Ich habe mich abgefunden, aber die Abfindung war nicht sehr hoch.
Mutter war keine rote Gießkanne
Vater spricht nicht mehr so gern. Essen ist so »mmh«, Wetter ist so »hmm«, die extra frisierten Enkel sind so »hm-mh«. Das ist natürlich zu wenig Wortschatz. Selbst für ein Pflegeheim. Zumal hin und wieder dann doch Gesprächsbedarf besteht. Vater hat einen Pfleger auf den Hinterkopf geklapst, weil der ihn irgendwie falsch aus dem Rollstuhl gehoben hat. (Gewalt in Pflegeheimen ist keine Einbahnstraße!) Gefragt, was das solle, hat er nur geknurrt. Deswegen hat Vater eine Logopädin verordnet bekommen, die ihn verbal aktivieren soll.
»Und was ist das hier?«, fragt die Logopädin gerade, als ich besuchsweise das Zimmer betrete, und zeigt Vater eine Karte, auf der eine rote Gießkanne zu sehen ist.
»Sag ich nicht«, brummt Vater.
»Weil Sie es nicht wissen!«, provoziert die Logopädin.
»Doch, weiß ich«, nuschelt Vater grimmig, »aber Sie nicht!«
Die Logopädin zieht die Schultern hoch und sieht mich mit einem entschuldigenden Blick an. Ältere Menschen, steht da, schämen sich oft für ihre Vergesslichkeit und reagieren mit Trotz. »Das ist eine rote Gießkanne«, mische ich mich jetzt ein, weil ich es nicht ertrage, meinen Vater in so simpler Begriffsnot zu sehen. »Das ist eine rote Gießkanne!«, spricht jetzt die Logopädin sehr langsam, als wolle sie meinem Vater das Wort in Großbuchstaben in die Hirnrinde schnitzen. »Pah, mein Sohn hat es Ihnen verraten«, winkt Vater ab.

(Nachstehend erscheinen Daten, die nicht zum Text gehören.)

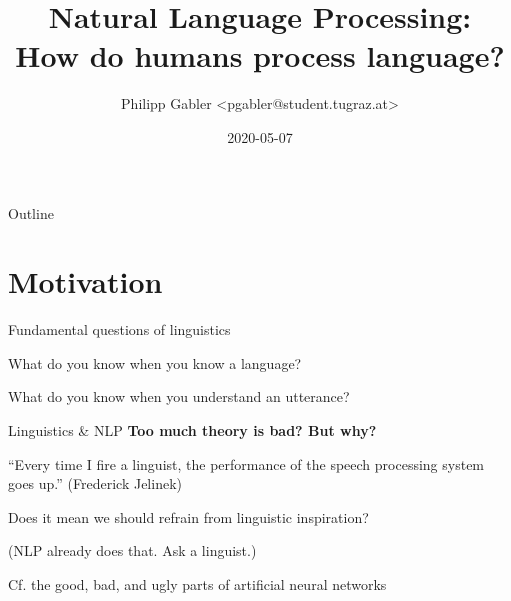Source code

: \documentclass[aspectratio=169,cramped]{beamer}
\title{Natural Language Processing: \\ How do humans process language?}
\author{Philipp Gabler <pgabler@student.tugraz.at>}
\date{2020-05-07}
\let\tempone\itemize
\let\temptwo\enditemize
\renewenvironment{itemize}{\tempone\addtolength{\itemsep}{-0\baselineskip}\addtolength{\parskip}{-0.2\baselineskip}}{\temptwo}
\begin{document}
\begin{frame}
    \titlepage
\end{frame}

\begin{frame}{Outline}
    \tableofcontents
\end{frame}


\section{Motivation}

\begin{frame}{Fundamental questions of linguistics}
  \begin{itemize}
  \item What do you know when you know a language?
  \item What do you know when you understand an utterance?
  \end{itemize}
	
\end{frame}

\begin{frame}{Linguistics \& NLP}
  \textbf{Too much theory is bad? But why?}
	\begin{itemize}
  \item ``Every time I fire a linguist, the performance of the speech processing system goes up.''
    (Frederick Jelinek)
  \item Does it mean we should refrain from linguistic inspiration?
    \begin{itemize}
    \item (NLP already does that.  Ask a linguist.)
    \end{itemize}
  \item Cf. the good, bad, and ugly parts of artificial neural networks
	\end{itemize}
\end{frame}
\end{document}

Es ist unübersehbar. Vater möchte nicht aktiviert werden. Er hat sein ganzes Leben lang nicht über rote Gießkannen sprechen wollen. Und er sieht auch jetzt offenbar noch nicht die Stunde gekommen, wo es angezeigt wäre, endlich mal offen über rote Gießkannen zu sprechen. »Gut, wenn Sie schon alles wissen, dann können wir ja die Karten weglegen und Begriffe raten«, meint die Logopädin etwas pikiert und holt ein kleines Büchlein mit Fragen hervor.
»Also, Herr Schwarz, raten Sie mal! Was ist das? Es macht Hemden glatt und Tischdecken.« Vater zieht die Augenbrauen zusammen und rollt mühsam mit dem geistigen Rollstuhl durch sein Gehirnstübchen. Dann hat er es raus. »Die Mutter!«
Seit ich denken kann, sagte mein Vater zu seiner Ehefrau »Mutter«, was mir als Sohn dieser Mutter zunächst ganz natürlich vorkam, bis ich herausfand, dass er sie auch »Mutter« rief, wenn sie allein waren. »Mutter« solle mal kommen. »Mutter« solle mal sagen. »Mutter« solle mal holen. »Mutter« war sein Simsalabim, mit dem man Essen auf den Tisch und gebügelte Hemden in den Schrank zaubern konnte.
Die Logopädin, beileibe keine Feministin, hat jetzt dann doch ein bisschen fertig und schließt ihren Aktivierungskoffer. »Wir machen ein andermal weiter. Wahrscheinlich lenkt sie der Besuch ihres Sohnes zu sehr ab.«
Als sie gegangen ist, setze ich mich neben Vater und hole die alten Familienalben raus, weil ich das Gefühl habe, ich müsste die Erinnerung an seine verstorbene Frau ein bisschen aus der Haushaltsecke holen. Wir blättern durch das Jahr 1973. Eine ganze Seite Schwarzweißfotos von einer Tanzveranstaltung. »Guck mal, hier«, sage ich, »deine Frau! Wie schön sie tanzt!« Vater späht durch seine Brille. »Ja! Die Mutter! Tanzt!«, sagt er einsilbig wie eh und je. Ich zeige auf Mutters Tanzpartner und frage, wer das sei.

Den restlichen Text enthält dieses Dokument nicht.